TASK TO COMPLETE: Find the string "solicito" in the data, then copy every line where it is found.

(Records from a data collection)
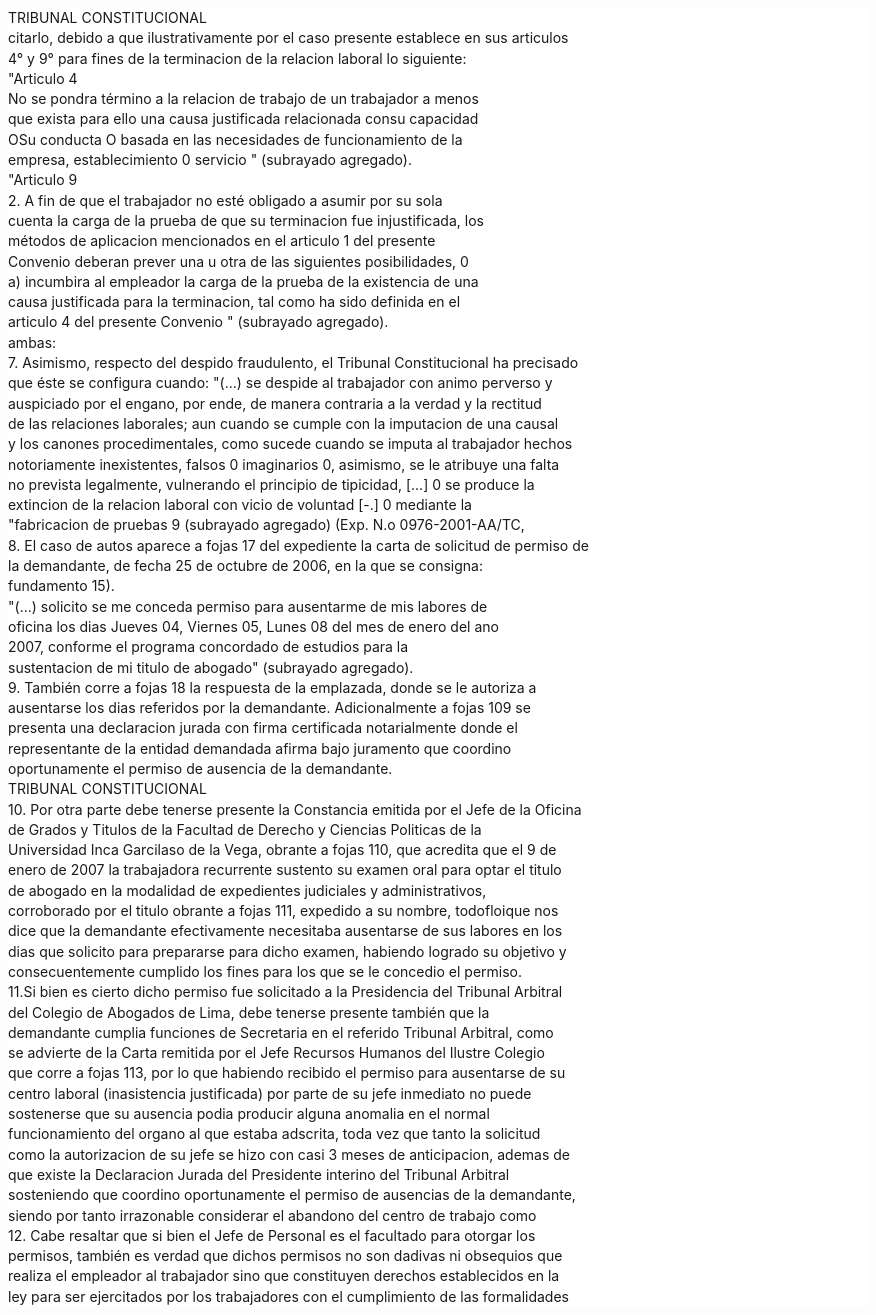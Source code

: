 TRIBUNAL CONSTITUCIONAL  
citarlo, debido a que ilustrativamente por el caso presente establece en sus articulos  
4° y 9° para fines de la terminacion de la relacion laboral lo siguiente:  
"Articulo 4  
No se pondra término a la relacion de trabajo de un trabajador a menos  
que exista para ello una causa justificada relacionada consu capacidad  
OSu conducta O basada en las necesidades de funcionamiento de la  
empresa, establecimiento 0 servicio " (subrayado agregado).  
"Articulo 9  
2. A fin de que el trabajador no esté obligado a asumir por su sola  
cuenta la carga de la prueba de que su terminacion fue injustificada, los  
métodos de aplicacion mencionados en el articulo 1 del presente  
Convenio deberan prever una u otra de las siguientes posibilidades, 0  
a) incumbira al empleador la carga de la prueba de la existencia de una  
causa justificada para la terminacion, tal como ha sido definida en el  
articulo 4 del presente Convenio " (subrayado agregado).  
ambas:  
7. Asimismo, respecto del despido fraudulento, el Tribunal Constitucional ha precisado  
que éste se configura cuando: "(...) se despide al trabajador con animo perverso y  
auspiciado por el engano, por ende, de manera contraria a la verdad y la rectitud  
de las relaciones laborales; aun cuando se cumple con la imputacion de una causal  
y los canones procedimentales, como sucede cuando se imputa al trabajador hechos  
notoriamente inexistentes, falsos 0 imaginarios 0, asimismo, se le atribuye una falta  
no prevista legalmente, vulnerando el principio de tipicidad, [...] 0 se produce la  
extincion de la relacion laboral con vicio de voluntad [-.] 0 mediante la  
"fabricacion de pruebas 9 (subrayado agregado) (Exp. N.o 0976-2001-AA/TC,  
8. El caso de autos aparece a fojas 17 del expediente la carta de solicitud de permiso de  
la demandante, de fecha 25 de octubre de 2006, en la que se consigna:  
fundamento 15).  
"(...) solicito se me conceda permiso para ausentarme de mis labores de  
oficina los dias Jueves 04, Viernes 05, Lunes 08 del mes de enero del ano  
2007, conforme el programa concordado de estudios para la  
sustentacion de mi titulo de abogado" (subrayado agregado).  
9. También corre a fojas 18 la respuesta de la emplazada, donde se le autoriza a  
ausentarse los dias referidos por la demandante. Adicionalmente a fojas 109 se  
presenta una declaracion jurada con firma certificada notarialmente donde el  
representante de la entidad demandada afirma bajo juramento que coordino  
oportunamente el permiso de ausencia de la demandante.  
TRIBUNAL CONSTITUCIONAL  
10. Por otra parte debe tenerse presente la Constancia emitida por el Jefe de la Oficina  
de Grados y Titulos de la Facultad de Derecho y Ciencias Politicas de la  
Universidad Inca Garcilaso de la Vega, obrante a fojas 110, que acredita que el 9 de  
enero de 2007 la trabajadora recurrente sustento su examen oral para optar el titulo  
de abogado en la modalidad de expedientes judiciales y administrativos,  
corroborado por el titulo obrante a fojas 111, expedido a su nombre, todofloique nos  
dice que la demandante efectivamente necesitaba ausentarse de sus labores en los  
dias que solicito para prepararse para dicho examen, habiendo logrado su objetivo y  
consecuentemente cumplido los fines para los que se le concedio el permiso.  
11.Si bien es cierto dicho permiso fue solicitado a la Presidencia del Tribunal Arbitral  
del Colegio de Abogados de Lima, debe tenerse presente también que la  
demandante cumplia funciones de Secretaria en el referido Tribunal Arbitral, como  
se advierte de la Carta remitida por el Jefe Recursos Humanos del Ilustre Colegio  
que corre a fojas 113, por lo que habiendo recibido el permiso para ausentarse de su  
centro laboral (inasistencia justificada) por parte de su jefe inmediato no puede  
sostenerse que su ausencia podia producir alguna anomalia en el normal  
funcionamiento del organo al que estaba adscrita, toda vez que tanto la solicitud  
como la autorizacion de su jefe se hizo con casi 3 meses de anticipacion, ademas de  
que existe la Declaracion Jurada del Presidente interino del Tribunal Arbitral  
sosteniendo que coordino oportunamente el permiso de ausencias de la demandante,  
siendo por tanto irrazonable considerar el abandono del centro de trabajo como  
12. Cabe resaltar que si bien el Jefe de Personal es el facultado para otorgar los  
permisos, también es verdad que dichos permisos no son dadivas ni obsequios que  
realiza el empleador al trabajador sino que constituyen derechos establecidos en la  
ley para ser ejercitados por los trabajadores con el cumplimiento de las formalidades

TASK ANSWER:
"(...) solicito se me conceda permiso para ausentarme de mis labores de  
dias que solicito para prepararse para dicho examen, habiendo logrado su objetivo y  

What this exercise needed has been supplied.